(EXERCISE GOAL) What is needed here is an exact copy of all the data.
☆ ☆ ☆ ☆ ☆ ☆ ☆
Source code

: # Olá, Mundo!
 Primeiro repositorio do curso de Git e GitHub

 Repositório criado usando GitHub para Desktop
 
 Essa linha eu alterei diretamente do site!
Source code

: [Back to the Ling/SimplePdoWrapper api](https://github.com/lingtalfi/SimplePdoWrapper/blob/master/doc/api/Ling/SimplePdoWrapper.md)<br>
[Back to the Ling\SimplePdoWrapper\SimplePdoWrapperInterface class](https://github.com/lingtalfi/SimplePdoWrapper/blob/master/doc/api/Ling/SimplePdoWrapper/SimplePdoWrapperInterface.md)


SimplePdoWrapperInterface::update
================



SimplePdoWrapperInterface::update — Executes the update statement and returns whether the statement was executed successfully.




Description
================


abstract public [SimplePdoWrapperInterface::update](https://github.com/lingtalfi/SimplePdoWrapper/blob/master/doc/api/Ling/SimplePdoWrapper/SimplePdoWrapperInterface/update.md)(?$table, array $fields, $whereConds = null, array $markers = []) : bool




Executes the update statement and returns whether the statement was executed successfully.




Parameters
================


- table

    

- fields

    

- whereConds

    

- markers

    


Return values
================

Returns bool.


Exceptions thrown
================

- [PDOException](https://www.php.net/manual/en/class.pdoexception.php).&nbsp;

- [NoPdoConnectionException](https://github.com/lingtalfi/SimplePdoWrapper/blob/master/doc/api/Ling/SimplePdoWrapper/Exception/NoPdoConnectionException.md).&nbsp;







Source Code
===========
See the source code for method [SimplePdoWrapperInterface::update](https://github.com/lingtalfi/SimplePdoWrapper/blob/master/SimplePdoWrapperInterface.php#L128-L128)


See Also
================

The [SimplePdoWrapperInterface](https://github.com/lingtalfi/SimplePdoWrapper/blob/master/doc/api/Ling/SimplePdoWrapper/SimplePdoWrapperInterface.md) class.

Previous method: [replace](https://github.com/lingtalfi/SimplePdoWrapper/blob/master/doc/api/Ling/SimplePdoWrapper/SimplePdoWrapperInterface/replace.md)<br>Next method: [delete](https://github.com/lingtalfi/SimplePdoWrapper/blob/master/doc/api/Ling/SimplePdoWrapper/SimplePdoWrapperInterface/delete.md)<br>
☆ ☆ ☆ ☆ ☆ ☆ ☆
(ANSWER TO THE PROBLEM)
Source code

: # Olá, Mundo!
 Primeiro repositorio do curso de Git e GitHub

 Repositório criado usando GitHub para Desktop
 
 Essa linha eu alterei diretamente do site!
Source code

: [Back to the Ling/SimplePdoWrapper api](https://github.com/lingtalfi/SimplePdoWrapper/blob/master/doc/api/Ling/SimplePdoWrapper.md)<br>
[Back to the Ling\SimplePdoWrapper\SimplePdoWrapperInterface class](https://github.com/lingtalfi/SimplePdoWrapper/blob/master/doc/api/Ling/SimplePdoWrapper/SimplePdoWrapperInterface.md)


SimplePdoWrapperInterface::update
================



SimplePdoWrapperInterface::update — Executes the update statement and returns whether the statement was executed successfully.




Description
================


abstract public [SimplePdoWrapperInterface::update](https://github.com/lingtalfi/SimplePdoWrapper/blob/master/doc/api/Ling/SimplePdoWrapper/SimplePdoWrapperInterface/update.md)(?$table, array $fields, $whereConds = null, array $markers = []) : bool




Executes the update statement and returns whether the statement was executed successfully.




Parameters
================


- table

    

- fields

    

- whereConds

    

- markers

    


Return values
================

Returns bool.


Exceptions thrown
================

- [PDOException](https://www.php.net/manual/en/class.pdoexception.php).&nbsp;

- [NoPdoConnectionException](https://github.com/lingtalfi/SimplePdoWrapper/blob/master/doc/api/Ling/SimplePdoWrapper/Exception/NoPdoConnectionException.md).&nbsp;







Source Code
===========
See the source code for method [SimplePdoWrapperInterface::update](https://github.com/lingtalfi/SimplePdoWrapper/blob/master/SimplePdoWrapperInterface.php#L128-L128)


See Also
================

The [SimplePdoWrapperInterface](https://github.com/lingtalfi/SimplePdoWrapper/blob/master/doc/api/Ling/SimplePdoWrapper/SimplePdoWrapperInterface.md) class.

Previous method: [replace](https://github.com/lingtalfi/SimplePdoWrapper/blob/master/doc/api/Ling/SimplePdoWrapper/SimplePdoWrapperInterface/replace.md)<br>Next method: [delete](https://github.com/lingtalfi/SimplePdoWrapper/blob/master/doc/api/Ling/SimplePdoWrapper/SimplePdoWrapperInterface/delete.md)<br>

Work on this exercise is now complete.